Our two national organizations, National Down Syndrome Society and National Down Syndrome Congress, are dedicated to serving and advocating for individuals with Down syndrome.
We are outraged by Judge Christopher McFadden’s recent overturned ruling of a jury’s guilty verdicts against William Jeffrey Dumas. Dumas was convicted of repeatedly raping a young woman with Down syndrome on Oct. 18, 2010.
According to his ruling, Judge Christopher McFadden claims that a new trial is necessary because the victim (who happens to have Down syndrome) waited a day before reporting the rape, and because she did not behave like a rape victim.

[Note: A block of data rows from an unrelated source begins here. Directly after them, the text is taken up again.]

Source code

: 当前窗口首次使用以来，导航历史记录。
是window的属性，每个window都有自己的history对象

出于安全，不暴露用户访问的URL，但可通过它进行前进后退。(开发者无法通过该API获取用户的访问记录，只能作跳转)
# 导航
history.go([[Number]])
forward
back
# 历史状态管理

We’d like to ask the question, “How should a rape victim act – disability or non-disability?”
This ruling reflects an astonishing and dehumanizing view of an individual with a disability – in this case the young woman with Down syndrome. We condemn the judge’s actions.
Every person has a different way of coping with traumatic situations, and, this includes people with Down syndrome. We would like to know, how she was “supposed” to act after being repeatedly raped? Has some sort of standard been set for this or is this entirely judgmental?
The trial testimony established evidence that Dumas’ semen was found on the bed on which the woman slept the night of the attack.
Additionally, the doctor who examined the woman had made findings that were consistent with a woman who had been forcibly raped. Does someone’s behavior trump hard evidence in court?
A judge’s personal, ignorant, and ill-informed beliefs should not be part of deciding a case.
We envision a world in which all people with Down syndrome have the opportunity to enhance their quality of life, realize their life aspirations and become valued members of welcoming communities.
People with disabilities, like all people, deserve to be treated as valued citizens and not referred to in a hurtful manner for any purpose.
More often than not, people with Down syndrome are underestimated their whole lives by people who focus on their disability, rather than their abilities, and who perpetuate outdated stereotypes.
Today, people with Down syndrome work, live independently, get married, and contribute to society in all different ways.
We are pleased that Judge McFadden has stepped away from this case, however, our organizations demand that the state of Georgia Judicial Qualifications Commission begin proceedings to remove him from office.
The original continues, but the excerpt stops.